Hay historias que por no compartir la misma épica de gestas sociales y políticas, pasan dolorosamente desapercibidas. Ese ha sido el destino de gran parte de los relatos que han tenido que ver con las mujeres, por no responder a las lógicas masculinas de la guerra. También aquí en el Perú, en el relato de los años del fuego cruzado entre Sendero Luminoso y las Fuerzas Armadas y, posteriormente, al documentar la dictadura de Fujimori, ha sido un proceso largo y reivindicativo poner en el mapa, por ejemplo, los casos de mujeres indígenas violadas durante el conflicto o a las esterilizadas sin su consentimiento. Nuestro cine también se ha propuesto contar esas vidas desaparecidas de la historia oficial. Y desde hace un tiempo lo ha empezado a hacer desde la mirada de mujeres cineastas comprometidas con esa memoria invisible.
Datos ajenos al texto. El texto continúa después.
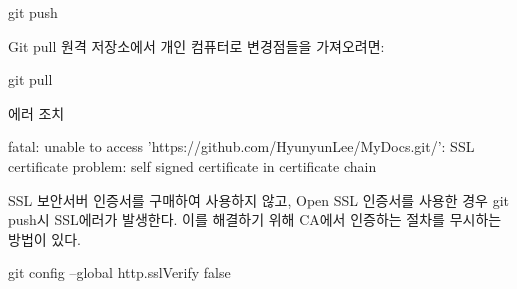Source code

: git push

Git pull
원격 저장소에서 개인 컴퓨터로 변경점들을 가져오려면:

git pull





에러 조치

fatal: unable to access 'https://github.com/HyunyunLee/MyDocs.git/': SSL certificate problem: self signed certificate in certificate chain

SSL 보안서버 인증서를 구매하여 사용하지 않고, Open SSL 인증서를 사용한 경우 git push시 SSL에러가 발생한다.
이를 해결하기 위해 CA에서 인증하는 절차를 무시하는 방법이 있다.

git config --global http.sslVerify false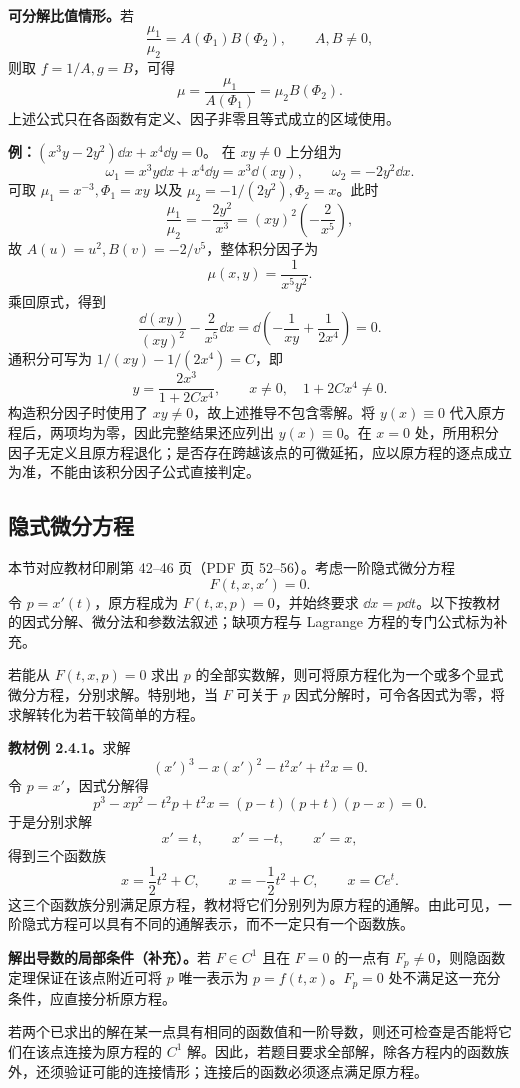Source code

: \textbf{可分解比值情形。}若
\[
\frac{\mu_1}{\mu_2}=A(\Phi_1)B(\Phi_2),\qquad A,B\ne0,
\]
则取 $f=1/A,g=B$，可得
\[
\boxed{\mu=\frac{\mu_1}{A(\Phi_1)}=\mu_2B(\Phi_2).}
\]
上述公式只在各函数有定义、因子非零且等式成立的区域使用。

\textbf{例：}$ (x^3y-2y^2)\dd x+x^4\dd y=0$。
在 $xy\ne0$ 上分组为
\[
\omega_1=x^3y\dd x+x^4\dd y=x^3\dd(xy),\qquad
\omega_2=-2y^2\dd x.
\]
可取 $\mu_1=x^{-3},\Phi_1=xy$ 以及 $\mu_2=-1/(2y^2),\Phi_2=x$。此时
\[
\frac{\mu_1}{\mu_2}=-\frac{2y^2}{x^3}
=(xy)^2\left(-\frac2{x^5}\right),
\]
故 $A(u)=u^2,B(v)=-2/v^5$，整体积分因子为
\[
\boxed{\mu(x,y)=\frac1{x^5y^2}.}
\]
乘回原式，得到
\[
\frac{\dd(xy)}{(xy)^2}-\frac2{x^5}\dd x
=\dd\!\left(-\frac1{xy}+\frac1{2x^4}\right)=0.
\]
通积分可写为 $1/(xy)-1/(2x^4)=C$，即
\[
y=\frac{2x^3}{1+2Cx^4},\qquad x\ne0,\quad 1+2Cx^4\ne0.
\]
构造积分因子时使用了 $xy\ne0$，故上述推导不包含零解。将 $y(x)\equiv0$ 代入原方程后，两项均为零，因此完整结果还应列出 $y(x)\equiv0$。在 $x=0$ 处，所用积分因子无定义且原方程退化；是否存在跨越该点的可微延拓，应以原方程的逐点成立为准，不能由该积分因子公式直接判定。

\subsection{隐式微分方程}
本节对应教材印刷第 42--46 页（PDF 页 52--56）。考虑一阶隐式微分方程
\[
F(t,x,x')=0.
\]
令 $p=x'(t)$，原方程成为 $F(t,x,p)=0$，并始终要求 $\dd x=p\dd t$。以下按教材的因式分解、微分法和参数法叙述；缺项方程与 Lagrange 方程的专门公式标为补充。

若能从 $F(t,x,p)=0$ 求出 $p$ 的全部实数解，则可将原方程化为一个或多个显式微分方程，分别求解。特别地，当 $F$ 可关于 $p$ 因式分解时，可令各因式为零，将求解转化为若干较简单的方程。

\textbf{教材例 2.4.1。}求解
\[
(x')^3-x(x')^2-t^2x'+t^2x=0.
\]
令 $p=x'$，因式分解得
\[
p^3-xp^2-t^2p+t^2x=(p-t)(p+t)(p-x)=0.
\]
于是分别求解
\[
x'=t,\qquad x'=-t,\qquad x'=x,
\]
得到三个函数族
\[
\boxed{x=\frac12t^2+C,\qquad x=-\frac12t^2+C,\qquad x=Ce^t.}
\]
这三个函数族分别满足原方程，教材将它们分别列为原方程的通解。由此可见，一阶隐式方程可以具有不同的通解表示，而不一定只有一个函数族。

\textbf{解出导数的局部条件（补充）。}若 $F\in C^1$ 且在 $F=0$ 的一点有 $F_p\ne0$，则隐函数定理保证在该点附近可将 $p$ 唯一表示为 $p=f(t,x)$。$F_p=0$ 处不满足这一充分条件，应直接分析原方程。

若两个已求出的解在某一点具有相同的函数值和一阶导数，则还可检查是否能将它们在该点连接为原方程的 $C^1$ 解。因此，若题目要求全部解，除各方程内的函数族外，还须验证可能的连接情形；连接后的函数必须逐点满足原方程。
La directora Melina León lo ha hecho desempolvando para su película Canción sin nombre la investigación trunca sobre el tráfico de bebés robados a jóvenes mujeres sin recursos, que el padre periodista de la cineasta cubrió cuando en los medios solo se hablaba de crisis económica, terrorismo y represión. Pero es el clamor ahogado de Georgina, brillantemente interpretada por Pamela Mendoza, lo que reclama el centro de la ficción, un cuerpo despojado que debe recorrer un atroz arenal con el vientre y los brazos vacíos en una clara metáfora de lo que será su vida, un camino de obstáculos e injusticias. Cada lenguaje, de la fotografía en blanco y negro (Inti Briones) a la música (Pauchi Sasaki), se pone al servicio de esta narración preciosista, lírica y contenida de nuestra impotencia. Quizá sean los incesantes aporreos a una puerta cerrada y un aullido de mujer los que mejor representan la desigualdad de nuestro mundo, pero también nuestras reservas de rebeldía y resistencia.